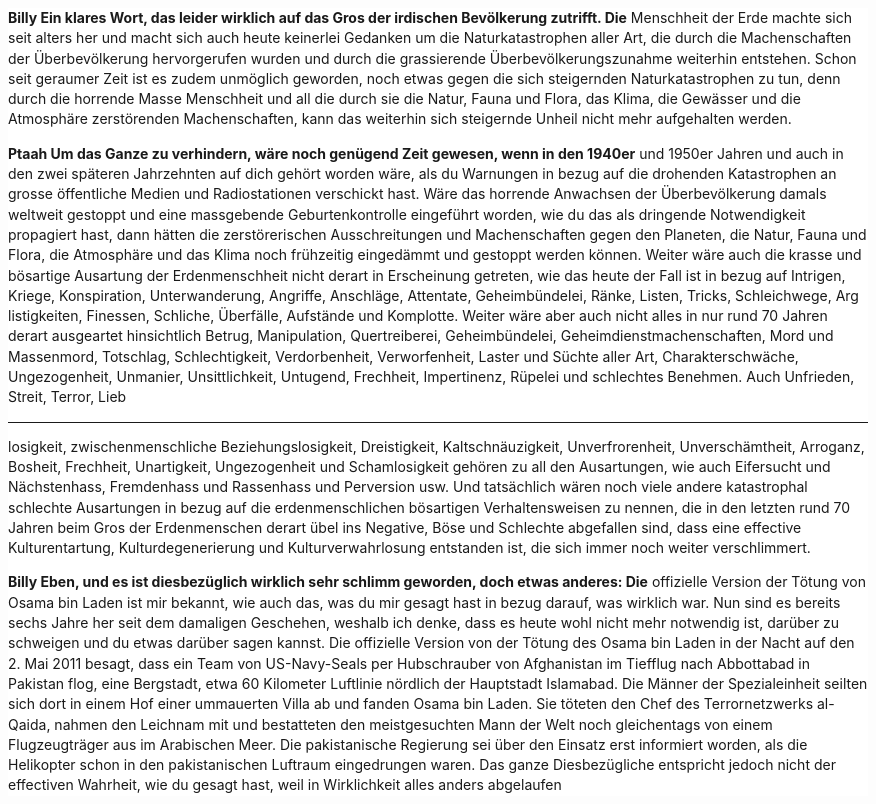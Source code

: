 **Billy      Ein klares Wort, das leider wirklich auf das Gros der irdischen Bevölkerung zutrifft. Die**
Menschheit der Erde machte sich seit alters her und macht sich auch heute keinerlei Gedanken um die
Naturkatastrophen aller Art, die durch die Machenschaften der Überbevölkerung hervorgerufen wurden
und durch die grassierende Überbevölkerungszunahme weiterhin entstehen. Schon seit geraumer Zeit
ist es zudem unmöglich geworden, noch etwas gegen die sich steigernden Naturkatastrophen zu tun,
denn durch die horrende Masse Menschheit und all die durch sie die Natur, Fauna und Flora, das Klima,
die Gewässer und die Atmosphäre zerstörenden Machenschaften, kann das weiterhin sich steigernde
Unheil nicht mehr aufgehalten werden.

**Ptaah     Um das Ganze zu verhindern, wäre noch genügend Zeit gewesen, wenn in den 1940er**
und 1950er Jahren und auch in den zwei späteren Jahrzehnten auf dich gehört worden wäre, als du
Warnungen in bezug auf die drohenden Katastrophen an grosse öffentliche Medien und Radiostationen
verschickt hast. Wäre das horrende Anwachsen der Überbevölkerung damals weltweit gestoppt und
eine massgebende Geburtenkontrolle eingeführt worden, wie du das als dringende Notwendigkeit propagiert hast, dann hätten die zerstörerischen Ausschreitungen und Machenschaften gegen den Planeten,
die Natur, Fauna und Flora, die Atmosphäre und das Klima noch frühzeitig eingedämmt und gestoppt
werden können. Weiter wäre auch die krasse und bösartige Ausartung der Erdenmenschheit nicht derart
in Erscheinung getreten, wie das heute der Fall ist in bezug auf Intrigen, Kriege, Konspiration, Unterwanderung, Angriffe, Anschläge, Attentate, Geheimbündelei, Ränke, Listen, Tricks, Schleichwege, Arg listigkeiten, Finessen, Schliche, Überfälle, Aufstände und Komplotte. Weiter wäre aber auch nicht alles
in nur rund 70 Jahren derart ausgeartet hinsichtlich Betrug, Manipulation, Quertreiberei, Geheimbündelei,
Geheimdienstmachenschaften, Mord und Massenmord, Totschlag, Schlechtigkeit, Verdorbenheit, Verworfenheit, Laster und Süchte aller Art, Charakterschwäche, Ungezogenheit, Unmanier, Unsittlichkeit,
Untugend, Frechheit, Impertinenz, Rüpelei und schlechtes Benehmen. Auch Unfrieden, Streit, Terror, Lieb 

-----

losigkeit, zwischenmenschliche Beziehungslosigkeit, Dreistigkeit, Kaltschnäuzigkeit, Unverfrorenheit,
Unverschämtheit, Arroganz, Bosheit, Frechheit, Unartigkeit, Ungezogenheit und Schamlosigkeit gehören
zu all den Ausartungen, wie auch Eifersucht und Nächstenhass, Fremdenhass und Rassenhass und Perversion usw. Und tatsächlich wären noch viele andere katastrophal schlechte Ausartungen in bezug auf
die erdenmenschlichen bösartigen Verhaltensweisen zu nennen, die in den letzten rund 70 Jahren beim
Gros der Erdenmenschen derart übel ins Negative, Böse und Schlechte abgefallen sind, dass eine
effective Kulturentartung, Kulturdegenerierung und Kulturverwahrlosung entstanden ist, die sich immer
noch weiter verschlimmert.

**Billy      Eben, und es ist diesbezüglich wirklich sehr schlimm geworden, doch etwas anderes: Die**
offizielle Version der Tötung von Osama bin Laden ist mir bekannt, wie auch das, was du mir gesagt hast
in bezug darauf, was wirklich war. Nun sind es bereits sechs Jahre her seit dem damaligen Geschehen,
weshalb ich denke, dass es heute wohl nicht mehr notwendig ist, darüber zu schweigen und du etwas
darüber sagen kannst. Die offizielle Version von der Tötung des Osama bin Laden in der Nacht auf den
2. Mai 2011 besagt, dass ein Team von US-Navy-Seals per Hubschrauber von Afghanistan im Tiefflug
nach Abbottabad in Pakistan flog, eine Bergstadt, etwa 60 Kilometer Luftlinie nördlich der Hauptstadt
Islamabad. Die Männer der Spezialeinheit seilten sich dort in einem Hof einer ummauerten Villa ab und
fanden Osama bin Laden. Sie töteten den Chef des Terrornetzwerks al-Qaida, nahmen den Leichnam mit
und bestatteten den meistgesuchten Mann der Welt noch gleichentags von einem Flugzeugträger aus im
Arabischen Meer. Die pakistanische Regierung sei über den Einsatz erst informiert worden, als die Helikopter schon in den pakistanischen Luftraum eingedrungen waren. Das ganze Diesbezügliche entspricht
jedoch nicht der effectiven Wahrheit, wie du gesagt hast, weil in Wirklichkeit alles anders abgelaufen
◇ ◇ ◇ ◇ ◇
Please say how many lines in the records above contain the word "Tötung", giving the number alone.

2